今週の参議院予算委員会で、福島第一原発の汚染水の問題が論議になっていた。
モニタリングしていて海の汚染の値は基準値以下であるということで、安倍首相は、"The situation is under control."と言っていた。
だが、これは一体何を言っているのか。
私にはよくわからなかった。
国会の”論戦”を聞いていると、これは海洋全体の話ではなく、いわば定点観測で、いくつかの海洋の地点において、基準値以下であると言っているのに過ぎないのではないか。そういう印象を持たざるをえなかったからだ。

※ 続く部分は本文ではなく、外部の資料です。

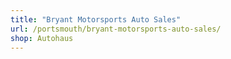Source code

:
 ```yaml
---
title: "Bryant Motorsports Auto Sales"
url: /portsmouth/bryant-motorsports-auto-sales/
shop: Autohaus
---
```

国会に参考人として出席していた広瀬東電社長は、毎日800トンの水が山側から海側に流れているが、その半分の400トンが1号機から4号機の建屋(建物)に流れ、残りの400トンが海側に流れていると報告していた。また汚染水を貯めているタンクは、いわゆるフランジ型で漏れやすいことがわかっているが、41万トン分のタンクがある。そのうち、36万トンの汚染水が現在貯まっており、全部で80万トン分のタンクの体制にする予定だという。

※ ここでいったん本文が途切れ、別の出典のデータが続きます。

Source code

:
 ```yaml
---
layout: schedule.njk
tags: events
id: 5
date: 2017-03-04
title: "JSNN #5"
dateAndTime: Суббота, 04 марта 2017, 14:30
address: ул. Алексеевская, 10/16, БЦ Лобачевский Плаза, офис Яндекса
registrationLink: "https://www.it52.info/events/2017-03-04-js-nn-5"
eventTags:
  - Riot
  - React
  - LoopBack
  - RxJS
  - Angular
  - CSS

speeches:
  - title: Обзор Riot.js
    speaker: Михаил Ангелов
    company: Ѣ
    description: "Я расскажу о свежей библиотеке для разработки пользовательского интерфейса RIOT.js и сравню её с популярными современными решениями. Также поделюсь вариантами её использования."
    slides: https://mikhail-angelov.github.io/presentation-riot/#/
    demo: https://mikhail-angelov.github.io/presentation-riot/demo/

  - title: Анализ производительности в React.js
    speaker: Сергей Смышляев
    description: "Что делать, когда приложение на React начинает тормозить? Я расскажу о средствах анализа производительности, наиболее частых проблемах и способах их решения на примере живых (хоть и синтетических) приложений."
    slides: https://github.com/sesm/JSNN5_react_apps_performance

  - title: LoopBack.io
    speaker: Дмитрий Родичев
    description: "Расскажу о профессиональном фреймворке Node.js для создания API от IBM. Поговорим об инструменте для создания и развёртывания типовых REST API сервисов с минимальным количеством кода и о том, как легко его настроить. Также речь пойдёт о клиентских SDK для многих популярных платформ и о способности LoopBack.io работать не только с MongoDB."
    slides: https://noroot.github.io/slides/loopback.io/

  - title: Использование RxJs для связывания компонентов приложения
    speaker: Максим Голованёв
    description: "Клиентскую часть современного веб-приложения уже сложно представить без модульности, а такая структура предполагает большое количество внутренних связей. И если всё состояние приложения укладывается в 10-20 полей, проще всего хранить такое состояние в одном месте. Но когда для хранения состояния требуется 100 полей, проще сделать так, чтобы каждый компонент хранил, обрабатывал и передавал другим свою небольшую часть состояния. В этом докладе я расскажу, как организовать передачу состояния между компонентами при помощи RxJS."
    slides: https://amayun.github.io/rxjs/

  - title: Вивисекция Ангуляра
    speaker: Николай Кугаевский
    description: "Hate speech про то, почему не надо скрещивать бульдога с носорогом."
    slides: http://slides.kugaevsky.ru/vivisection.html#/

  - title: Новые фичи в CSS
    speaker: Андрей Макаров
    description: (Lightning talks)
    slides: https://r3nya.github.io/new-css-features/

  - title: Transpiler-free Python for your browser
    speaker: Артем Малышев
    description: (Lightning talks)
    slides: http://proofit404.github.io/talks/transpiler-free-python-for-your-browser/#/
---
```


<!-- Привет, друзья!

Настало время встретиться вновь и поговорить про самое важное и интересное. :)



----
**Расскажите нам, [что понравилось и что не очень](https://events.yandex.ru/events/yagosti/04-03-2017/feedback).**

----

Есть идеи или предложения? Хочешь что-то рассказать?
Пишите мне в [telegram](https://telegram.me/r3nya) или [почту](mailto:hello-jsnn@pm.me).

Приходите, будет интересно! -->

安倍首相の、"under control"というコトバの使い方だが、私には根本的な疑問がある。
それは、そもそも、現在、人類は、原発自身を、アンダーコントロールにできる能力を持っているのかという疑問である。
「トイレなきマンション」と言われるように、高レベル廃棄物の最終処分は、いまだどうしてよいのかわからない状態だと聞いている。安全管理上、原発自身、安全管理できないという根本的な欠陥があるのが現実ではないのか。
また、この事故の損害はどれくらいのものなのか。私には想像もつかない。
また、事故の対応も継続中であり、ひとたび地震や台風や豪雨が起こればどうなるのか。雨水で溢れ出すのであれば、コントロールさているなんて言えやしない。その対応は、これから何年も、何十年も、対応が必要になることは明らかであり、そのコストも、これまた想像もつかない。
2011年3月11日以降の福島第一原発事故の被害・損害、そして、現在も放射能物質で環境を汚し続けている現実。
そもそも、原発自身、そのものが管理できていない現状は明白ではないのか。
2011年3月11日、事故が起こって以来、2年半以上が経っているのに、収束していない現実をどう考えたらよいのだろうか。
前政権の野田首相が、原発事故についての収束宣言をおこなったことがあった。いまだ収束していないことは誰の目にも明白である。
現実を反映していない言葉は無力である。
私は、福島第一原発事故発生直後、自分の造語だが、"No control. No nukes."という言葉が浮かんだ。
人類は、いまだ原発を管理できる能力をもっていないと言わざるをえない。
さて、ことは管理能力だけの問題にとどまらない。
政府には、国民の命と健康を守る義務がある。
国民の命と健康を守れない政府は国民の力で正すしかない。
政府をコントロールするのは国民の力である。
これがノーコントロールでは困る。